Education reform is especially important for the black community because of the overwhelming evidence that black children are not receiving the same quality of education as white students. . . . . Ben Carson, who defers to his religious faith in the face of scientific evidence, does not seem like a strong advocate for quality education.

It’s also alarming to hear Carson refer to black Americans as unable to think for themselves because they disagree with him.

A Carson presidency would also be a direct attack on the health of African-Americans: he equated the Affordable Care Act to a form of slavery. Between 2013 and 2014, Obamacare reduced the number of uninsured blacks from 24.1 percent to 16.1 percent. It also funded community health centers, where African Americans make up nearly 25% of the patients, to the tune of $11 billion. This is a matter of life and death, not political posturing.  . . . . Carson’s own health-care plan, which he proposed last week, is vague and lacks substance. According to the Washington Post, “it would neither expand access to health care nor improve quality, nor save a whole lot of money.” But it would get rid of the Affordable Care Act.
 
Actually, poverty is the form of slavery that is most insidious in America, and it is perpetuated by institutional racism, which Ben Carson seems to deny exists.

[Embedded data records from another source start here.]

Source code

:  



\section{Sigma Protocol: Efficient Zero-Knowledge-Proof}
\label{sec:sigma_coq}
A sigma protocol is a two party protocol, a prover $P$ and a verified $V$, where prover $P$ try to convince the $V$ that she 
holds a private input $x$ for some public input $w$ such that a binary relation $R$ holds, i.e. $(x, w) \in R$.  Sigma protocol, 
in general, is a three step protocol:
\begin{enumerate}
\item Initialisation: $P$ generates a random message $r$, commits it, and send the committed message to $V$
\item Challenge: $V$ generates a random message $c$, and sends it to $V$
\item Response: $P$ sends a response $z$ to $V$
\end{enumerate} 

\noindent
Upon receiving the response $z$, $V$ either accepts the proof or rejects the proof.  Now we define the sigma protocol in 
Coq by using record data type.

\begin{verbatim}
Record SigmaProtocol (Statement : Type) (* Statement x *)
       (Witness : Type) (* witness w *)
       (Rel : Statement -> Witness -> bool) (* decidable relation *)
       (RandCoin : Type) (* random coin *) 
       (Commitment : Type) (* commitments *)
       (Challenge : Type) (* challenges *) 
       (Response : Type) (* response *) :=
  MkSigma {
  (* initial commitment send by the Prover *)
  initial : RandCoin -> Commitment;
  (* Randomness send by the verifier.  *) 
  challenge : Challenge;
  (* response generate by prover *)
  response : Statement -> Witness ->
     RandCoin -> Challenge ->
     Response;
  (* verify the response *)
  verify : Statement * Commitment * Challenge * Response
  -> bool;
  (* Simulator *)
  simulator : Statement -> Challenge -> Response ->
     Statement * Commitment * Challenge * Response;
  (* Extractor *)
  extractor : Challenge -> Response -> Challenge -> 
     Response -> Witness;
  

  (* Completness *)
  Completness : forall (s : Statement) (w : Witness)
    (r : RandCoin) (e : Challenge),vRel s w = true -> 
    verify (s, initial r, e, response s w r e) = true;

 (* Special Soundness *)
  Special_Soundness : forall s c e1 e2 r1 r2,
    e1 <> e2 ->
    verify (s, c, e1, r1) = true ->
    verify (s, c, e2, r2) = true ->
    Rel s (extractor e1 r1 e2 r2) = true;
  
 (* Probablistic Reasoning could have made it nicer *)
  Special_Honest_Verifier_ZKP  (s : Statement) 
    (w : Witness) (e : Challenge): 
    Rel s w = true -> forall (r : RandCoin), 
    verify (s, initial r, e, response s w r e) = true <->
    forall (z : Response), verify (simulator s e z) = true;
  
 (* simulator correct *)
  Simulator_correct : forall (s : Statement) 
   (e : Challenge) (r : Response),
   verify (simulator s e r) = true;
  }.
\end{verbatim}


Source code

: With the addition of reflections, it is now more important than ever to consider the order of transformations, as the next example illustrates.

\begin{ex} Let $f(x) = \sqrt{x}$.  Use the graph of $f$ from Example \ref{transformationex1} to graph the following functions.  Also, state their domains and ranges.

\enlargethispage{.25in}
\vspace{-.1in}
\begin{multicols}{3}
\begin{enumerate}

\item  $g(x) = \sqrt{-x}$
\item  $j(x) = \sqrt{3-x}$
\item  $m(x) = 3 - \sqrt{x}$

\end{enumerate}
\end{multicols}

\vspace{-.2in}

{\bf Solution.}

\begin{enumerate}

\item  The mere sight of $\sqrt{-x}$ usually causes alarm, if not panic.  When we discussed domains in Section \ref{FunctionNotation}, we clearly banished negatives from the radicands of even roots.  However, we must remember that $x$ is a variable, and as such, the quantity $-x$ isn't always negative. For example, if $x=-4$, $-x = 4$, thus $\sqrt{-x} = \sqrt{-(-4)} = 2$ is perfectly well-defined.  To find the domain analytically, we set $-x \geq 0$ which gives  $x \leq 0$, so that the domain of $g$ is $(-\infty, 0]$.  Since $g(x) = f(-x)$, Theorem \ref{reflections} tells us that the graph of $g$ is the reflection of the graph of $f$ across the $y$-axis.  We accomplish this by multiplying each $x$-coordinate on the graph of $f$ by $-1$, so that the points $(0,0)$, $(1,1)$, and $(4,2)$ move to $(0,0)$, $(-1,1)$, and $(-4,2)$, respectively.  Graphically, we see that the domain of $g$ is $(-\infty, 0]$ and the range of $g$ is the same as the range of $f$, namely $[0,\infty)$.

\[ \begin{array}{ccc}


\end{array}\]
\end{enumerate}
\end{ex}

Carson insists that the black community must resist government handouts that have made us a welfare state. . . . What makes this rallying cry so disingenuous is the fact that his mother received government assistance while he was growing up, which he acknowledges was crucial. The government gave him free eyeglasses as a child, which improved his grades. In his book, Gifted Hands, he says, “By the time I reached ninth grade, mother had made such strides that she received nothing but food stamps. She couldn’t have provided for us and kept up the house without that subsidy.”

These are the times when all Americans need a champion willing to fight hard to fix the problems that affect people from all walks of life, not deny or ignore them. Ben Carson is not that champion. 

Ouch!  It's a harsh analysis yet true.  Carson is  a dangerous reality denying nutcase.